Um tesouro da antiga civilização Azteca está escondido e protegido por uma múmia que no passado foi o guerreiro Popoca (difícil não rir desse nome, na interpretação de Angelo De Steffani, atuando sob forte maquiagem tosca). A múmia carrega em si um bracelete e uma couraça peitoral que trazem gravações em hieróglifos que revelam a localização secreta do tesouro. 
De olho em suas riquezas, para financiar seus projetos científicos mirabolantes, temos um “cientista louco”, o Dr. Krupp (Luis Aceves Castañeda), também conhecido como o bandido “Morcego”, sempre acompanhado de seu capanga Tierno (Arturo Martínez), que tem o rosto deformado num acidente com ácido provocado numa luta com a múmia. Ele criou um robô humano unindo a cabeça de um homem com o corpo mecânico de uma máquina radioativa movimentada por controle remoto, para ajudá-lo no combate contra a múmia e se apossar do tesouro. 
Para tentar impedí-los, temos o cientista Dr. Eduardo Almada (Ramón Gay) e seu fiel assistente Pinacate (Crox Alvarado), que utilizam as importantes informações da bela Flor (Rosa Arenas), jovem esposa do cientista, através de sessões de hipnose que revelam sua relação com a vida passada da princesa azteca Xochitl. 

Curiosamente, o filme faz parte de uma série de três, todos com a mesma direção de Rafael Portillo, roteiro de Guillermo Calderón e Alfredo Salazar e elenco principal, sendo precedido por “A Múmia Azteca” (La Momia Azteca,) e “A Maldição da Múmia Azteca” (La Maldición de la Momia Azteca), ambos de 1957, e os quais tiveram várias cenas reaproveitadas na edição final do crossover, para explicar acontecimentos do passado da história, facilitando muito o trabalho dos produtores na redução do orçamento. 
La Momia Azteca Contra el Robot Humano” é bem curto, com apenas 65 minutos, e como na maioria dos filmes bagaceiros de múmias, aqui também não encontramos nenhuma preocupação dos roteiristas com situações inverossímeis e absurdas como o fato da múmia se deslocar livremente sem nunca ser notada, ou como consegue se manter escondida em segredo num mausoléu no interior de um cemitério, ou ainda a reduzida e incompetente ação policial. E também temos obviamente alguns daqueles tradicionais elementos do cinema fantástico tranqueira, como o laboratório do cientista louco, repleto de equipamentos bizarros, a atmosfera sombria de um cemitério sinistro e o interior claustrofóbico cheio de ambientes interligados de uma pirâmide abandonada.
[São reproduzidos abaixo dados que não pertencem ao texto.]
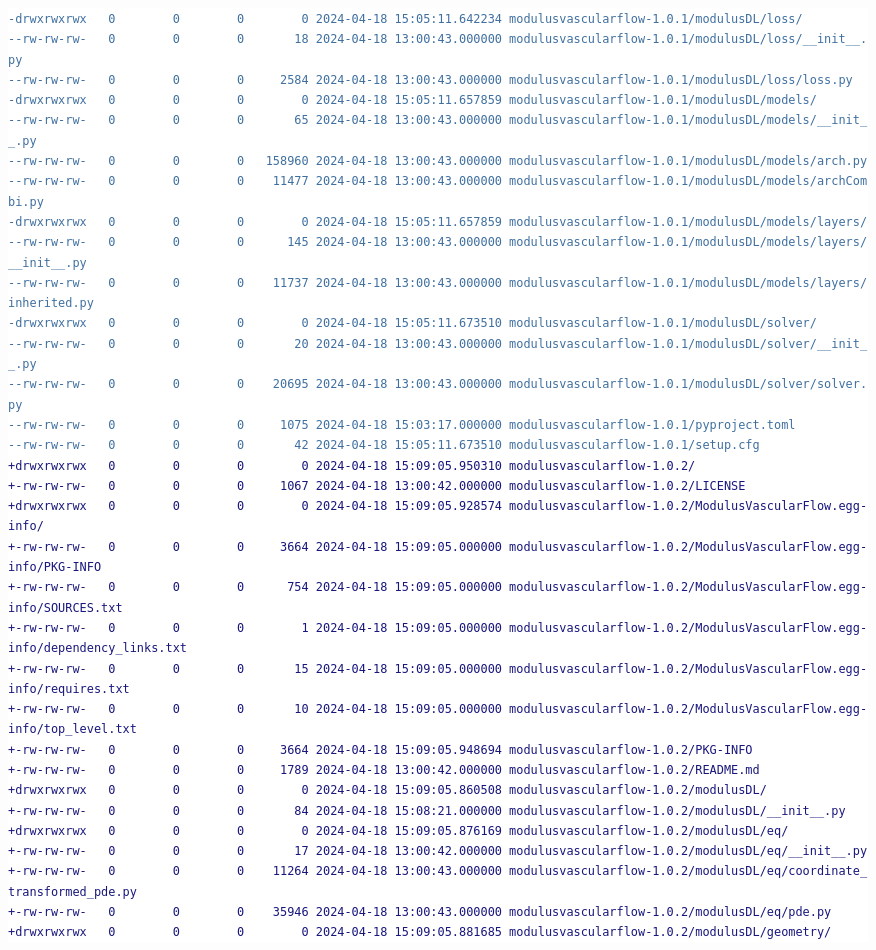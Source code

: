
 ```diff
-drwxrwxrwx   0        0        0        0 2024-04-18 15:05:11.642234 modulusvascularflow-1.0.1/modulusDL/loss/
--rw-rw-rw-   0        0        0       18 2024-04-18 13:00:43.000000 modulusvascularflow-1.0.1/modulusDL/loss/__init__.py
--rw-rw-rw-   0        0        0     2584 2024-04-18 13:00:43.000000 modulusvascularflow-1.0.1/modulusDL/loss/loss.py
-drwxrwxrwx   0        0        0        0 2024-04-18 15:05:11.657859 modulusvascularflow-1.0.1/modulusDL/models/
--rw-rw-rw-   0        0        0       65 2024-04-18 13:00:43.000000 modulusvascularflow-1.0.1/modulusDL/models/__init__.py
--rw-rw-rw-   0        0        0   158960 2024-04-18 13:00:43.000000 modulusvascularflow-1.0.1/modulusDL/models/arch.py
--rw-rw-rw-   0        0        0    11477 2024-04-18 13:00:43.000000 modulusvascularflow-1.0.1/modulusDL/models/archCombi.py
-drwxrwxrwx   0        0        0        0 2024-04-18 15:05:11.657859 modulusvascularflow-1.0.1/modulusDL/models/layers/
--rw-rw-rw-   0        0        0      145 2024-04-18 13:00:43.000000 modulusvascularflow-1.0.1/modulusDL/models/layers/__init__.py
--rw-rw-rw-   0        0        0    11737 2024-04-18 13:00:43.000000 modulusvascularflow-1.0.1/modulusDL/models/layers/inherited.py
-drwxrwxrwx   0        0        0        0 2024-04-18 15:05:11.673510 modulusvascularflow-1.0.1/modulusDL/solver/
--rw-rw-rw-   0        0        0       20 2024-04-18 13:00:43.000000 modulusvascularflow-1.0.1/modulusDL/solver/__init__.py
--rw-rw-rw-   0        0        0    20695 2024-04-18 13:00:43.000000 modulusvascularflow-1.0.1/modulusDL/solver/solver.py
--rw-rw-rw-   0        0        0     1075 2024-04-18 15:03:17.000000 modulusvascularflow-1.0.1/pyproject.toml
--rw-rw-rw-   0        0        0       42 2024-04-18 15:05:11.673510 modulusvascularflow-1.0.1/setup.cfg
+drwxrwxrwx   0        0        0        0 2024-04-18 15:09:05.950310 modulusvascularflow-1.0.2/
+-rw-rw-rw-   0        0        0     1067 2024-04-18 13:00:42.000000 modulusvascularflow-1.0.2/LICENSE
+drwxrwxrwx   0        0        0        0 2024-04-18 15:09:05.928574 modulusvascularflow-1.0.2/ModulusVascularFlow.egg-info/
+-rw-rw-rw-   0        0        0     3664 2024-04-18 15:09:05.000000 modulusvascularflow-1.0.2/ModulusVascularFlow.egg-info/PKG-INFO
+-rw-rw-rw-   0        0        0      754 2024-04-18 15:09:05.000000 modulusvascularflow-1.0.2/ModulusVascularFlow.egg-info/SOURCES.txt
+-rw-rw-rw-   0        0        0        1 2024-04-18 15:09:05.000000 modulusvascularflow-1.0.2/ModulusVascularFlow.egg-info/dependency_links.txt
+-rw-rw-rw-   0        0        0       15 2024-04-18 15:09:05.000000 modulusvascularflow-1.0.2/ModulusVascularFlow.egg-info/requires.txt
+-rw-rw-rw-   0        0        0       10 2024-04-18 15:09:05.000000 modulusvascularflow-1.0.2/ModulusVascularFlow.egg-info/top_level.txt
+-rw-rw-rw-   0        0        0     3664 2024-04-18 15:09:05.948694 modulusvascularflow-1.0.2/PKG-INFO
+-rw-rw-rw-   0        0        0     1789 2024-04-18 13:00:42.000000 modulusvascularflow-1.0.2/README.md
+drwxrwxrwx   0        0        0        0 2024-04-18 15:09:05.860508 modulusvascularflow-1.0.2/modulusDL/
+-rw-rw-rw-   0        0        0       84 2024-04-18 15:08:21.000000 modulusvascularflow-1.0.2/modulusDL/__init__.py
+drwxrwxrwx   0        0        0        0 2024-04-18 15:09:05.876169 modulusvascularflow-1.0.2/modulusDL/eq/
+-rw-rw-rw-   0        0        0       17 2024-04-18 13:00:42.000000 modulusvascularflow-1.0.2/modulusDL/eq/__init__.py
+-rw-rw-rw-   0        0        0    11264 2024-04-18 13:00:43.000000 modulusvascularflow-1.0.2/modulusDL/eq/coordinate_transformed_pde.py
+-rw-rw-rw-   0        0        0    35946 2024-04-18 13:00:43.000000 modulusvascularflow-1.0.2/modulusDL/eq/pde.py
+drwxrwxrwx   0        0        0        0 2024-04-18 15:09:05.881685 modulusvascularflow-1.0.2/modulusDL/geometry/
```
O destaque dessa tranqueira inacreditável vai justamente para aquilo que dá nome ao filme, no conjunto formado pela múmia e sua maquiagem risível e pelo robô extremamente hilário de tão tosco, culminando com o confronto entre eles no desfecho, uma breve sequência dígna de constar na memória por muito tempo pelo elevado grau de bizarrice. Indicado apenas para os apreciadores de bagaceiras antigas.